(Records contained in a dataset)

⟨

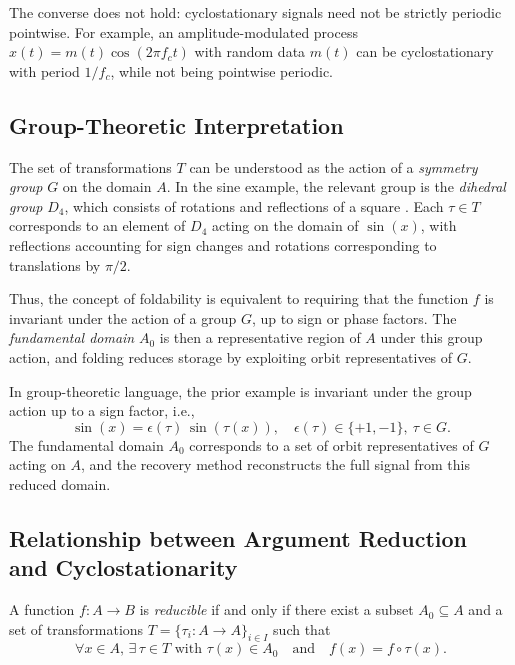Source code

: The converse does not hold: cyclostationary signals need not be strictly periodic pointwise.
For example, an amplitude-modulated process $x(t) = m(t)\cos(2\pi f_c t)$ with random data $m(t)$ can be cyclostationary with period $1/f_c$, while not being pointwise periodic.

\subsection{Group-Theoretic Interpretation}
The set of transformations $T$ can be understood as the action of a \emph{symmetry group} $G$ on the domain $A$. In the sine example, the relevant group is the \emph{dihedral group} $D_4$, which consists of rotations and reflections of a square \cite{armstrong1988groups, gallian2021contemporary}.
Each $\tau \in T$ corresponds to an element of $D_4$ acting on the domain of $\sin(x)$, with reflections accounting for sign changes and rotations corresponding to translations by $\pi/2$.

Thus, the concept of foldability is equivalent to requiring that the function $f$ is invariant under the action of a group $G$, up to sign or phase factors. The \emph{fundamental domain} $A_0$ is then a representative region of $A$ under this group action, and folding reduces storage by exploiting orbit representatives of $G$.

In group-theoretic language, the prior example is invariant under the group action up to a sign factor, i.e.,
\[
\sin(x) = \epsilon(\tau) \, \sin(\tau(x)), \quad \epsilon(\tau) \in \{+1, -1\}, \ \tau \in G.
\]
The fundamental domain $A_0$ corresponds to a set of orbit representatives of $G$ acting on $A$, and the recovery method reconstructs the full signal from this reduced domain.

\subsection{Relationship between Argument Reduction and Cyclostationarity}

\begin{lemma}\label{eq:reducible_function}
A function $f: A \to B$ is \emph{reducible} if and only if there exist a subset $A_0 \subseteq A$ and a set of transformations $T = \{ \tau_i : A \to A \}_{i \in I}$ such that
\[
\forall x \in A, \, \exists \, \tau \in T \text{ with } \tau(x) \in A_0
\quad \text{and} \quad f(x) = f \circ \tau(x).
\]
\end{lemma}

⟩
⟨

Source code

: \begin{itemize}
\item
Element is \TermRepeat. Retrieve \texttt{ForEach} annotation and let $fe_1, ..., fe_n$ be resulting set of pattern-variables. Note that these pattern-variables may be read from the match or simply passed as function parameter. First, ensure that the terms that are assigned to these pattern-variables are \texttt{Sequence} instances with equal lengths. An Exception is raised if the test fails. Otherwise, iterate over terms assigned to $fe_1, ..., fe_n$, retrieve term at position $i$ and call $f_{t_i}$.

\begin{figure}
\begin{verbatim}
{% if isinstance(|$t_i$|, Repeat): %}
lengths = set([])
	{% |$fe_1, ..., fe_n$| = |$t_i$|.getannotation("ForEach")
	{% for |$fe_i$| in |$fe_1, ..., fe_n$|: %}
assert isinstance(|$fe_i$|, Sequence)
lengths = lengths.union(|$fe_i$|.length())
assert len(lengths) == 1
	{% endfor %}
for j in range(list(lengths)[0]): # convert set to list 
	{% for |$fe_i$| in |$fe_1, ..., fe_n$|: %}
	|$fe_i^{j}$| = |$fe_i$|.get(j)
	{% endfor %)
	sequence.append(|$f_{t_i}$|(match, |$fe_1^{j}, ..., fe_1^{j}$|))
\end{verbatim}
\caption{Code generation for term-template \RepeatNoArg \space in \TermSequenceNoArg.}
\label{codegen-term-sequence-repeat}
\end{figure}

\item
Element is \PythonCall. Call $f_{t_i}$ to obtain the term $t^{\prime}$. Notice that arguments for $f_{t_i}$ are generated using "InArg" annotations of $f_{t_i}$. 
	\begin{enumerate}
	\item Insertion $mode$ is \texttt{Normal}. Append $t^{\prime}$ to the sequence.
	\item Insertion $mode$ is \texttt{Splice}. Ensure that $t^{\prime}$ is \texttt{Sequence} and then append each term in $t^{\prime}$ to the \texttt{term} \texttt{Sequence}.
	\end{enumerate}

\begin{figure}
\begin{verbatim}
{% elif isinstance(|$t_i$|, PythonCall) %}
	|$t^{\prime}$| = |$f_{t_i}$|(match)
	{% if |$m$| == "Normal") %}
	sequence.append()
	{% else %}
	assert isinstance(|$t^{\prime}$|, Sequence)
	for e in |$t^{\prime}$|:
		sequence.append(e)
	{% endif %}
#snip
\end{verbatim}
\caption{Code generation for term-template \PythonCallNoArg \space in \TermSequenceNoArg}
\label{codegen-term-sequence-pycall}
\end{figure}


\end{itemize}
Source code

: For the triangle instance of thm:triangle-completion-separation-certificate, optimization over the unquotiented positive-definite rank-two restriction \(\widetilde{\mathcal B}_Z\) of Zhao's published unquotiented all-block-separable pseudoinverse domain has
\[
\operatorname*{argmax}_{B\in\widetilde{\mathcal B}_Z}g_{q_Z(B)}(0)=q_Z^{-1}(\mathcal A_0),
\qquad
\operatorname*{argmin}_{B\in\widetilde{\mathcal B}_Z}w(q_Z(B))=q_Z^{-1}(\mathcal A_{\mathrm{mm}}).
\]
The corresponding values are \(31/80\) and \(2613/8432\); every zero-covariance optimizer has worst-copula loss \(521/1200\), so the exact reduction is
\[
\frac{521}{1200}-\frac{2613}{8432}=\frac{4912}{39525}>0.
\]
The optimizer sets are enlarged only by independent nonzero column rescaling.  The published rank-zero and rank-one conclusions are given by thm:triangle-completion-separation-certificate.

⟩

▶ [Task item]: Only lines holding the string "space" are wanted; gather each one from the entries above.

▶ [Answer section]:
\caption{Code generation for term-template \RepeatNoArg \space in \TermSequenceNoArg.}
\caption{Code generation for term-template \PythonCallNoArg \space in \TermSequenceNoArg}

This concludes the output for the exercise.